- Tesco is selling Euphorium Bakery business
- The baker’s high-street shops and its factory will be sold to two separate parties
- In-store Euphorium bakeries will revert back to Tesco branding in the coming weeks
Tesco is selling Euphorium Bakery chain to two buyers just a year after taking full ownership of the business, Retail Week can reveal.
The grocer has struck a deal to offload Euphorium’s four high-street stores and its Islington factory to casual dining operator Soho Coffee, which will continue to operate the stores under the Euphorium brand.
Samworth Brothers, a long-term supplier partner of Tesco, has acquired Euphorium’s Weybridge factory.
Terms of the deal have not been disclosed.
Tesco takes back in-store bakeries
Following the deal, Tesco will take back ownership of the 57 in-store bakery concessions and smaller sites inside its Express stores, which were previously run by Euphorium.
All staff will be transferred back to the supermarket giant, but it is understood that “a small number” of managerial roles have been put at risk.

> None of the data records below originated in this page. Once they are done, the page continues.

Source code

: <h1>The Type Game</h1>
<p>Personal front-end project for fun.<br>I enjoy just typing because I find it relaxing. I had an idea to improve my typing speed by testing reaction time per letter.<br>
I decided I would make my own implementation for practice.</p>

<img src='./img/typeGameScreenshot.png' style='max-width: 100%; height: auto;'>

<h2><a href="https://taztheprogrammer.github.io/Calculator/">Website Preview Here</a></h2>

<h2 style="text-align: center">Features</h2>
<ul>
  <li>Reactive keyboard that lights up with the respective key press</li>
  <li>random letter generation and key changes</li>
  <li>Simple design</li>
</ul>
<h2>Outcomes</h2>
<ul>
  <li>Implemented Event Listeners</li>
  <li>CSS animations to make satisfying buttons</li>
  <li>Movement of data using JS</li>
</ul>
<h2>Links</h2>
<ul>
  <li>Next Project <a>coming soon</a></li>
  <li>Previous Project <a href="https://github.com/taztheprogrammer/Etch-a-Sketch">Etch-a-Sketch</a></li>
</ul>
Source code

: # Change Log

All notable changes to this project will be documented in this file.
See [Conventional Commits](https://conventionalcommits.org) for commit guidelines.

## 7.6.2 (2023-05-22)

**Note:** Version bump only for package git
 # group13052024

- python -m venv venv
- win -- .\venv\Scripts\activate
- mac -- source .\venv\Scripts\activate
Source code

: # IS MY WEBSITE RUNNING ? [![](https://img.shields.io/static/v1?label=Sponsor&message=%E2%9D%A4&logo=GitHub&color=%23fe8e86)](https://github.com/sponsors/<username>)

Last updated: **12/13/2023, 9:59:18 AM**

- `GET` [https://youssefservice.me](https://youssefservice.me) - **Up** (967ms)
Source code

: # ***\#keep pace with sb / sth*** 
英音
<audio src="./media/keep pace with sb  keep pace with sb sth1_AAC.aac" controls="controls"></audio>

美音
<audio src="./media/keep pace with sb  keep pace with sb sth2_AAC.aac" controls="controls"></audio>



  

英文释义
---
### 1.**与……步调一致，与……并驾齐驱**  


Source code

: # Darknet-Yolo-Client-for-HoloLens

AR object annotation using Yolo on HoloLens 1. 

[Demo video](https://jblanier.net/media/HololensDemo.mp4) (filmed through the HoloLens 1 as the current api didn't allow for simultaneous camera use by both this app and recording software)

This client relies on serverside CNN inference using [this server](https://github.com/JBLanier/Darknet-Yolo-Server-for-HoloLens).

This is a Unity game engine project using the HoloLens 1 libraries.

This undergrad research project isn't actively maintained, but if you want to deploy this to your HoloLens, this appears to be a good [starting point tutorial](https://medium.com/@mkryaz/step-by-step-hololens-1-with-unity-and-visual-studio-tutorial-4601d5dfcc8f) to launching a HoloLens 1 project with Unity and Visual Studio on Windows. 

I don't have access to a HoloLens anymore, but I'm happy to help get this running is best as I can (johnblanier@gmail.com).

Tesco is set to launch a consultation in the coming days, but it is thought the grocer will seek to re-deploy staff into other areas of the business, rather than make redundancies.
The move, which was officially anounced to staff this morning, comes as Tesco pilots a new bakery format in some of its stores, including at its Extra store in Millbrook, Southampton.
A Tesco spokesman said: “We know how important a great bakery offer is to our customers, and this agreement will mean we can continue to serve shoppers with great quality Tesco bakery products.”
Focus on core business
Britain’s biggest retailer is focusing on its core supermarket operations as chief executive Dave Lewis continues his bid to turn the business around.
Tesco has sold off two of its biggest overseas businesses, Homeplus in Korea and Kipa in Turkey since Lewis took the helm almost two years ago.
It has also disposed of Dobbies Garden Centres, restaurant chain Giraffe and the Harris + Hoole coffee shop chain, while it also shuttered its NutriCentre health and wellbeing business as it increases its focus on rejuvenating the fortunes within the fiercely contested grocery market.
Tesco and its big four rivals Sainsbury’s, Asda and Morrisons have come under fire from discount duo Aldi and Lidl, who have wooed shoppers with rock-bottom prices and forced the established grocers to rethink their strategies.
Euphorium Bakery was founded in 1999 by Danny Bear in Islington, London. The grocer took a stake in the business back in 2012, before taking full ownership of the chain in April 2015.